Of course, this spottiness is a temporary condition and when we move to another area, the service will resume and we'll be back in communications with the whole wonderful world again.

It's semi tolorable because an end is in sight.

What does drive me nuts is when gremlins infest a tool or a piece of machinery. I had a skilsaw once that had a trigger-switch that was on run when it felt like it mode for a while until I figured out what was wrong with it and replaced it. Replacing the switch was a judgement call because the skilsaw was almost twenty years old when it started acting up. I almost replaced it because as old as it is, it is living on borrowed time. I wondered about throwing good money after bad, but I guess I did OK because that was several years ago and it still works well.

The radial arm saw is the one I remember most fondly.

I was in my twenties building houses when I scored a pretty good used radial arm saw. It lasted me a few years and then started acting up. I checked through it carefully a couple of times with what tools I had to work with but I coould find nothing wrong with it.
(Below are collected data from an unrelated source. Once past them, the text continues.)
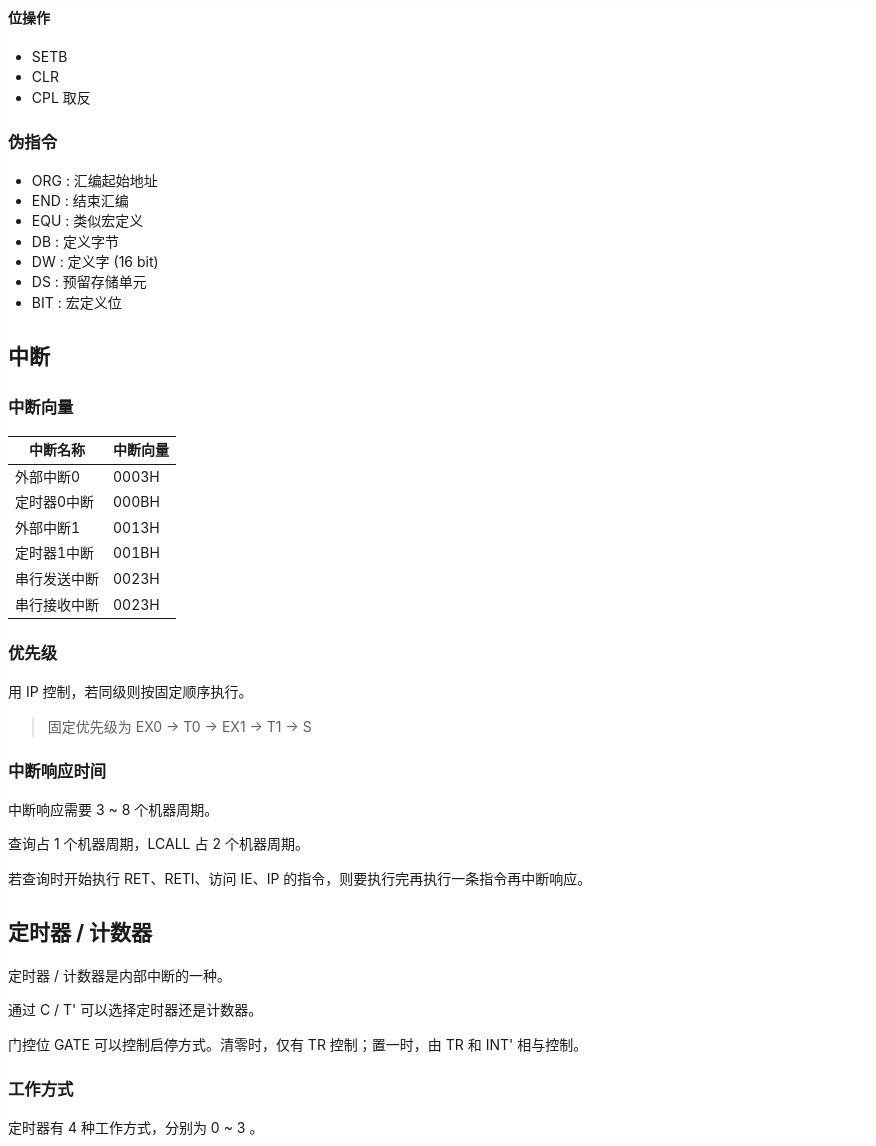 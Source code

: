 #### 位操作

- SETB
- CLR
- CPL  取反

### 伪指令

- ORG : 汇编起始地址
- END : 结束汇编
- EQU : 类似宏定义
- DB : 定义字节
- DW : 定义字 (16 bit)
- DS : 预留存储单元
- BIT : 宏定义位

## 中断

### 中断向量

中断名称|中断向量
-------|--------
外部中断0|0003H
定时器0中断|000BH
外部中断1|0013H
定时器1中断|001BH
串行发送中断|0023H
串行接收中断|0023H

### 优先级

用 IP 控制，若同级则按固定顺序执行。

> 固定优先级为 EX0 -> T0 -> EX1 -> T1 -> S

### 中断响应时间

中断响应需要 3 ~ 8 个机器周期。

查询占 1 个机器周期，LCALL 占 2 个机器周期。

若查询时开始执行 RET、RETI、访问 IE、IP 的指令，则要执行完再执行一条指令再中断响应。

## 定时器 / 计数器

定时器 / 计数器是内部中断的一种。

通过 C / T' 可以选择定时器还是计数器。

门控位 GATE 可以控制启停方式。清零时，仅有 TR 控制；置一时，由 TR 和 INT' 相与控制。

### 工作方式

定时器有 4 种工作方式，分别为 0 ~ 3 。
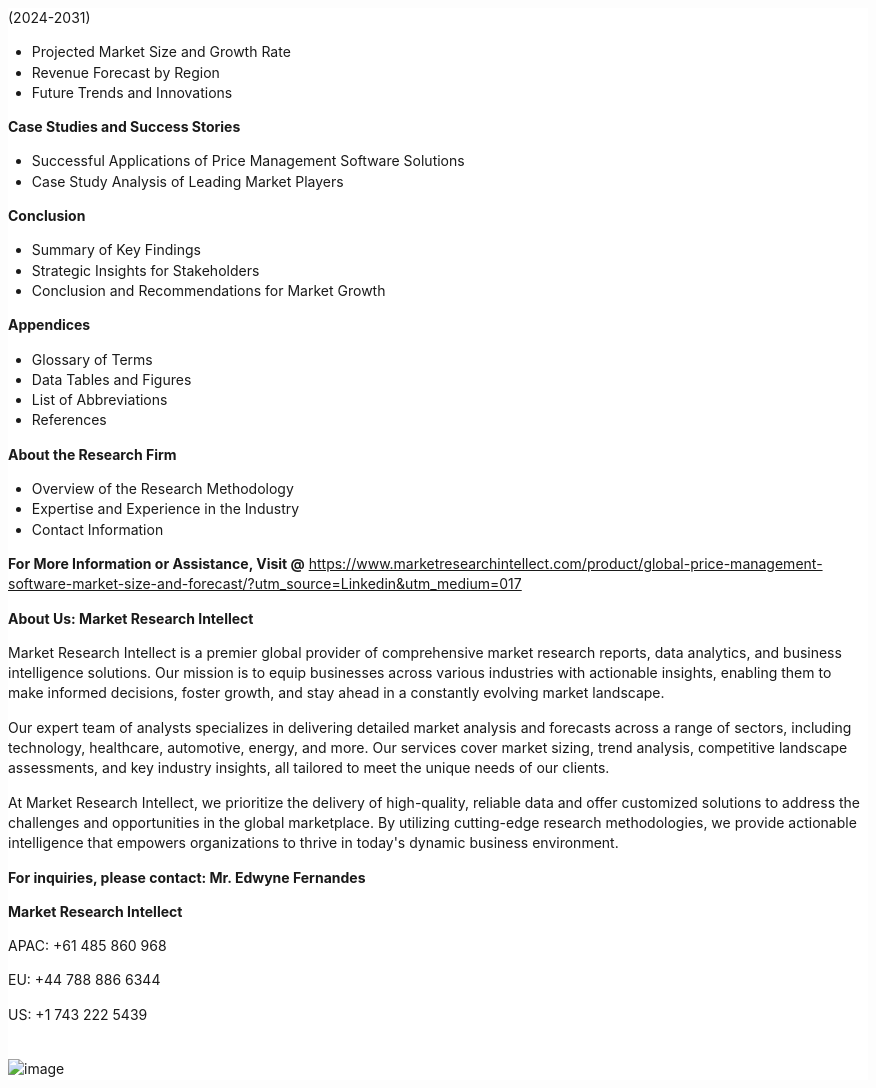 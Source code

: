 (2024-2031)</strong></p><ul><li>Projected Market Size and Growth Rate</li><li>Revenue Forecast by Region</li><li>Future Trends and Innovations</li></ul><p><strong>Case Studies and Success Stories</strong></p><ul><li>Successful Applications of Price Management Software Solutions</li><li>Case Study Analysis of Leading Market Players</li></ul><p><strong>Conclusion</strong></p><ul><li>Summary of Key Findings</li><li>Strategic Insights for Stakeholders</li><li>Conclusion and Recommendations for Market Growth</li></ul><p><strong>Appendices</strong></p><ul><li>Glossary of Terms</li><li>Data Tables and Figures</li><li>List of Abbreviations</li><li>References</li></ul><p><strong>About the Research Firm</strong></p><ul><li>Overview of the Research Methodology</li><li>Expertise and Experience in the Industry</li><li>Contact Information</li></ul></div><div class="article-main__content" data-test-id="publishing-text-block"><p><span class="font-[700]"><strong>For More Information or Assistance, Visit @</strong>&nbsp;<a href="https://www.marketresearchintellect.com/product/global-price-management-software-market-size-and-forecast/?utm_source=Linkedin&utm_medium=017">https://www.marketresearchintellect.com/product/global-price-management-software-market-size-and-forecast/?utm_source=Linkedin&utm_medium=017</a></span></p><p><strong>About Us: Market Research Intellect</strong></p><p>Market Research Intellect is a premier global provider of comprehensive market research reports, data analytics, and business intelligence solutions. Our mission is to equip businesses across various industries with actionable insights, enabling them to make informed decisions, foster growth, and stay ahead in a constantly evolving market landscape.</p><p>Our expert team of analysts specializes in delivering detailed market analysis and forecasts across a range of sectors, including technology, healthcare, automotive, energy, and more. Our services cover market sizing, trend analysis, competitive landscape assessments, and key industry insights, all tailored to meet the unique needs of our clients.</p><p>At Market Research Intellect, we prioritize the delivery of high-quality, reliable data and offer customized solutions to address the challenges and opportunities in the global marketplace. By utilizing cutting-edge research methodologies, we provide actionable intelligence that empowers organizations to thrive in today's dynamic business environment.</p><p><strong>For inquiries, please contact: Mr. Edwyne Fernandes</strong></p><p><strong>Market Research Intellect</strong></p><p>APAC: +61 485 860 968</p><p>EU: +44 788 886 6344</p><p>US: +1 743 222 5439</p></div><div class="article-main__content" data-test-id="publishing-text-block">&nbsp;</div>
![image](https://github.com/user-attachments/assets/e018b11a-f223-429a-b032-243576d74114)
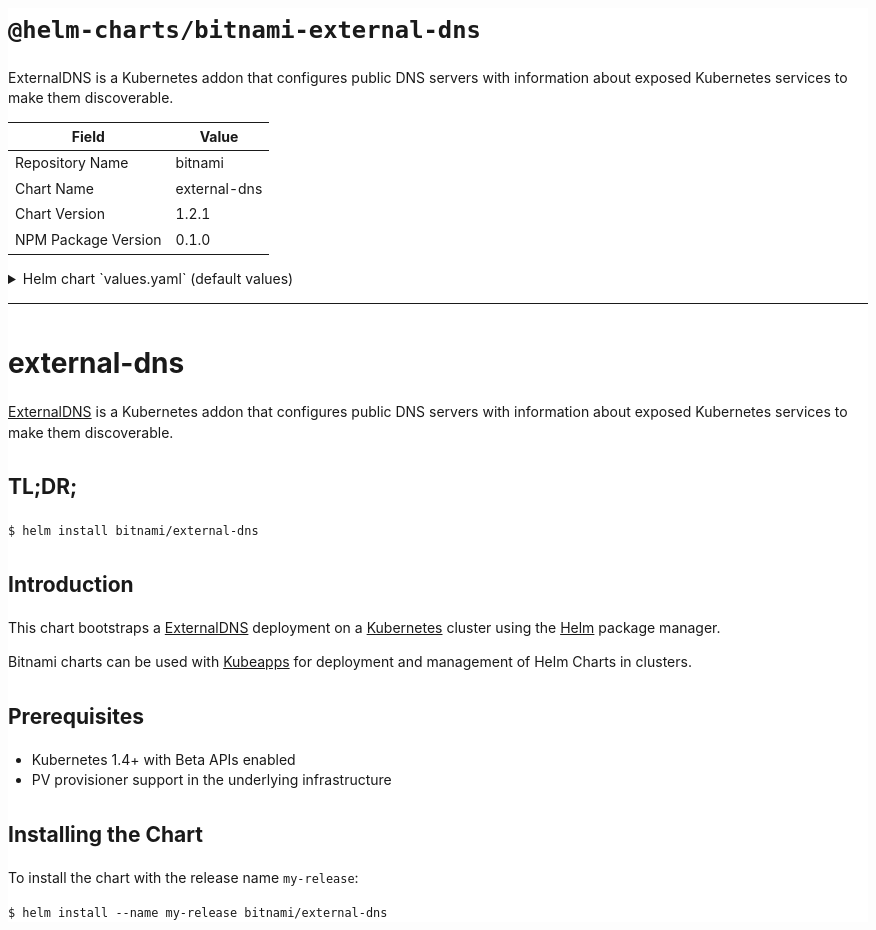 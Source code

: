 # `@helm-charts/bitnami-external-dns`

ExternalDNS is a Kubernetes addon that configures public DNS servers with information about exposed Kubernetes services to make them discoverable.

| Field               | Value        |
| ------------------- | ------------ |
| Repository Name     | bitnami      |
| Chart Name          | external-dns |
| Chart Version       | 1.2.1        |
| NPM Package Version | 0.1.0        |

<details><summary>Helm chart `values.yaml` (default values)</summary></details>

---

# external-dns

[ExternalDNS](https://github.com/kubernetes-incubator/external-dns) is a Kubernetes addon that configures public DNS servers with information about exposed Kubernetes services to make them discoverable.

## TL;DR;

```console
$ helm install bitnami/external-dns
```

## Introduction

This chart bootstraps a [ExternalDNS](https://github.com/bitnami/bitnami-docker-external-dns) deployment on a [Kubernetes](http://kubernetes.io) cluster using the [Helm](https://helm.sh) package manager.

Bitnami charts can be used with [Kubeapps](https://kubeapps.com/) for deployment and management of Helm Charts in clusters.

## Prerequisites

- Kubernetes 1.4+ with Beta APIs enabled
- PV provisioner support in the underlying infrastructure

## Installing the Chart

To install the chart with the release name `my-release`:

```console
$ helm install --name my-release bitnami/external-dns
```
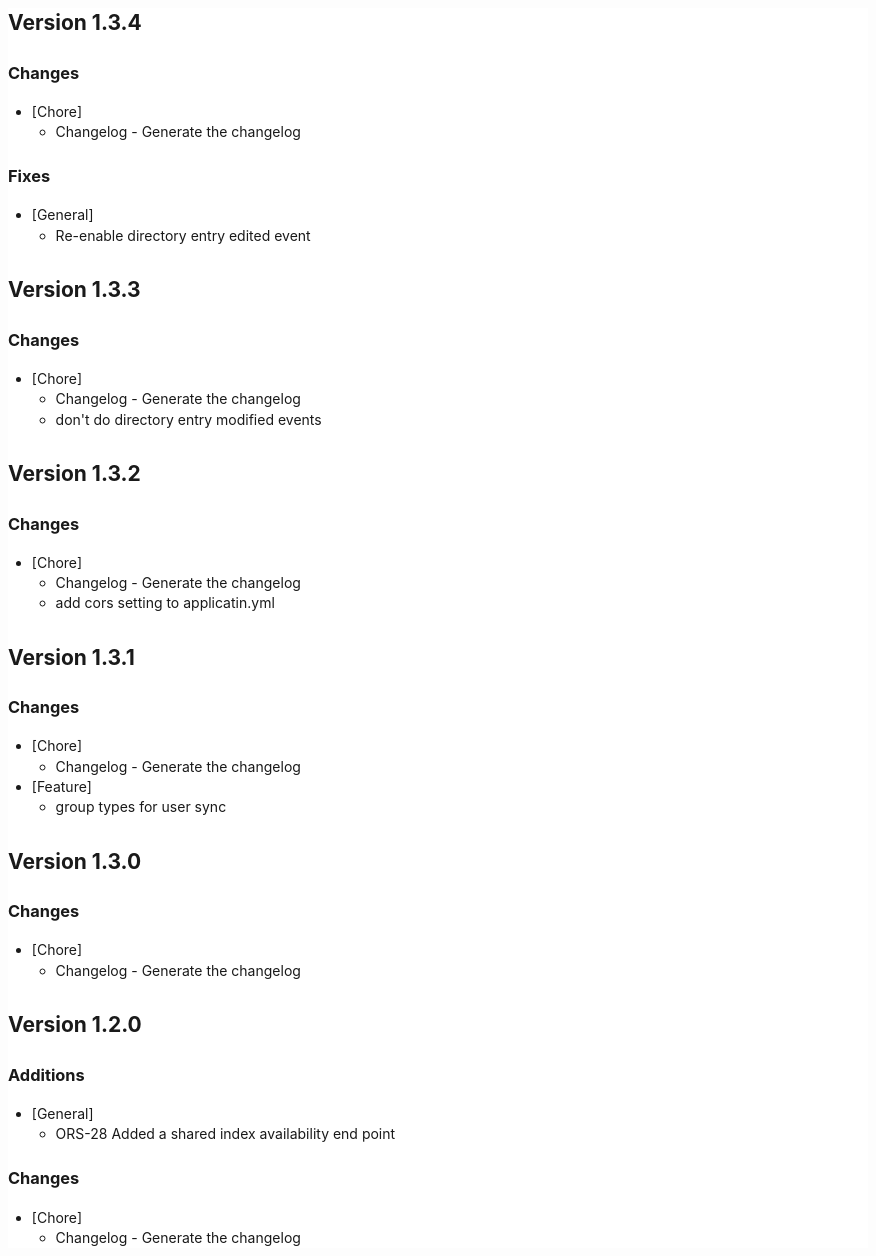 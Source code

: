 ## Version 1.3.4

### Changes
* [Chore]
	* Changelog - Generate the changelog

### Fixes
* [General]
	* Re-enable directory entry edited event

## Version 1.3.3

### Changes
* [Chore]
	* Changelog - Generate the changelog
	* don't do directory entry modified events

## Version 1.3.2

### Changes
* [Chore]
	* Changelog - Generate the changelog
	* add cors setting to applicatin.yml

## Version 1.3.1

### Changes
* [Chore]
	* Changelog - Generate the changelog
* [Feature]
	* group types for user sync

## Version 1.3.0

### Changes
* [Chore]
	* Changelog - Generate the changelog

## Version 1.2.0

### Additions
* [General]
	* ORS-28 Added a shared index availability end point

### Changes
* [Chore]
	* Changelog - Generate the changelog
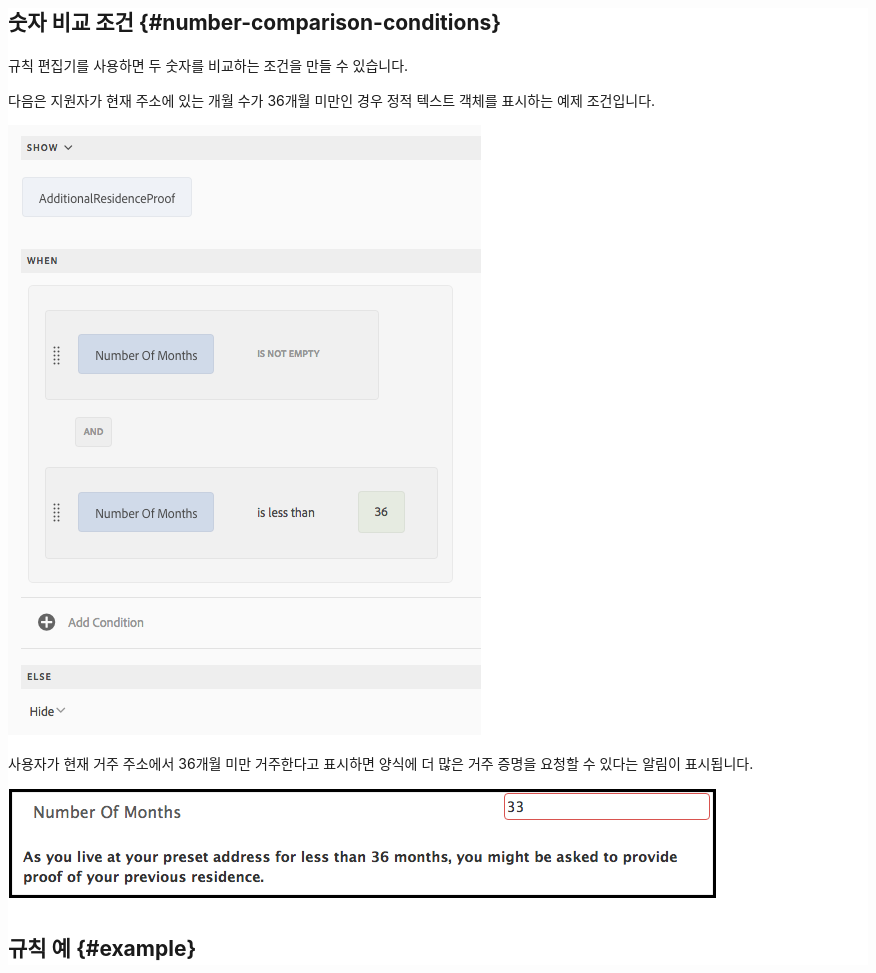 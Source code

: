 ## 숫자 비교 조건 {#number-comparison-conditions}

규칙 편집기를 사용하면 두 숫자를 비교하는 조건을 만들 수 있습니다.

다음은 지원자가 현재 주소에 있는 개월 수가 36개월 미만인 경우 정적 텍스트 객체를 표시하는 예제 조건입니다.

![숫자 비교 조건](assets/numbercomparisoncondition.png)

사용자가 현재 거주 주소에서 36개월 미만 거주한다고 표시하면 양식에 더 많은 거주 증명을 요청할 수 있다는 알림이 표시됩니다.

![더 많은 증명 요청됨](assets/additionalproofrequested.png)



## 규칙 예 {#example}
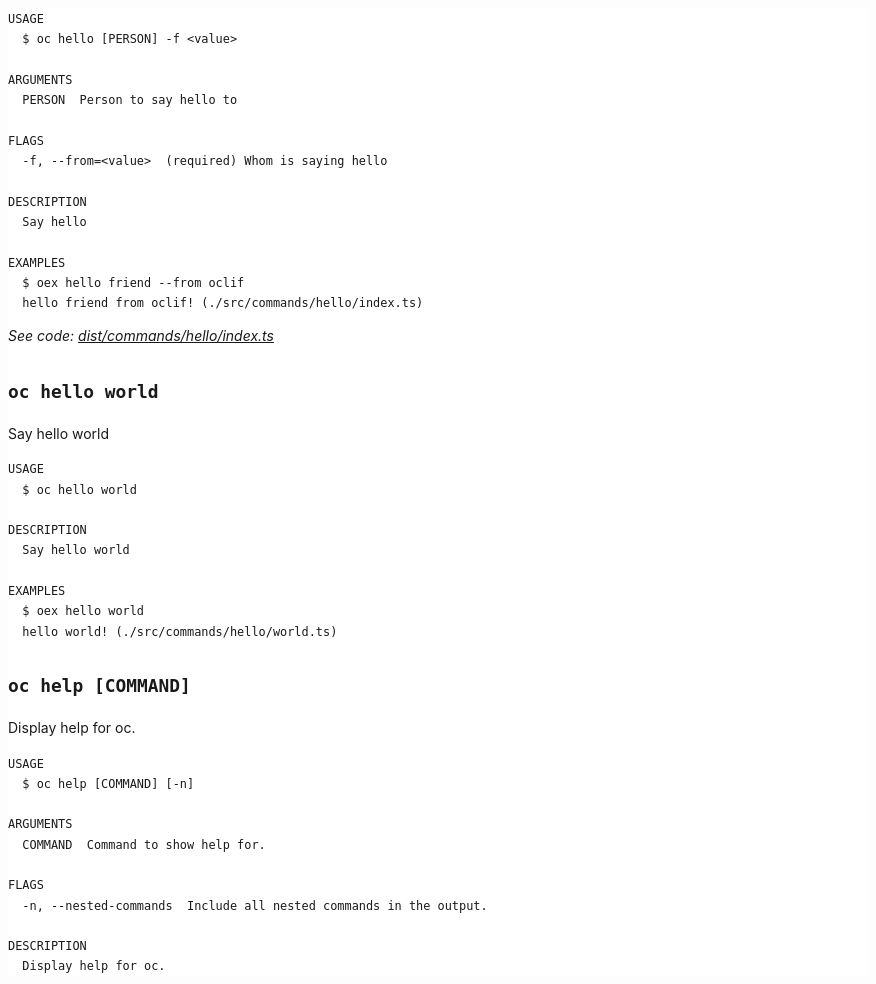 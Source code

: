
 ```
USAGE
  $ oc hello [PERSON] -f <value>

ARGUMENTS
  PERSON  Person to say hello to

FLAGS
  -f, --from=<value>  (required) Whom is saying hello

DESCRIPTION
  Say hello

EXAMPLES
  $ oex hello friend --from oclif
  hello friend from oclif! (./src/commands/hello/index.ts)
```

_See code: [dist/commands/hello/index.ts](https://github.com/apatequil/oc/blob/v0.0.0/dist/commands/hello/index.ts)_

## `oc hello world`

Say hello world

```
USAGE
  $ oc hello world

DESCRIPTION
  Say hello world

EXAMPLES
  $ oex hello world
  hello world! (./src/commands/hello/world.ts)
```

## `oc help [COMMAND]`

Display help for oc.

```
USAGE
  $ oc help [COMMAND] [-n]

ARGUMENTS
  COMMAND  Command to show help for.

FLAGS
  -n, --nested-commands  Include all nested commands in the output.

DESCRIPTION
  Display help for oc.
```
Still, it kept acting up.

Anyone that knows what a radial arm saw is knows that it can take an arm of in a second if the user is preoccupied, and having to work with a tool that isn't running up to snuff is a preoccupation in itself.

One day on a job, the thing was acting up again and I finally snapped. I grabbed a beat up old axe and beat the thing until it was an unrecognizable piece of twisted metal. Because I had not bothered to unplug the damned thing, sparks flew all over hell until finally the breaker tripped. Then I threw the entire mess beside the foundation that was to be backfilled and where it rests to this day.

A minute later I was on my way to the building supply house to buy another one.

Besides having a very satisfying mad minute beating the old saw to death, to this day I truly believe that in doing so I saved my left arm from traumatic amputation.

The lesson I have taken from that day has stayed with me.

When something gets either too dangerous, too frustrating or just plain causes more work than it is worth, it's best to get rid of it.

It isn't worth it.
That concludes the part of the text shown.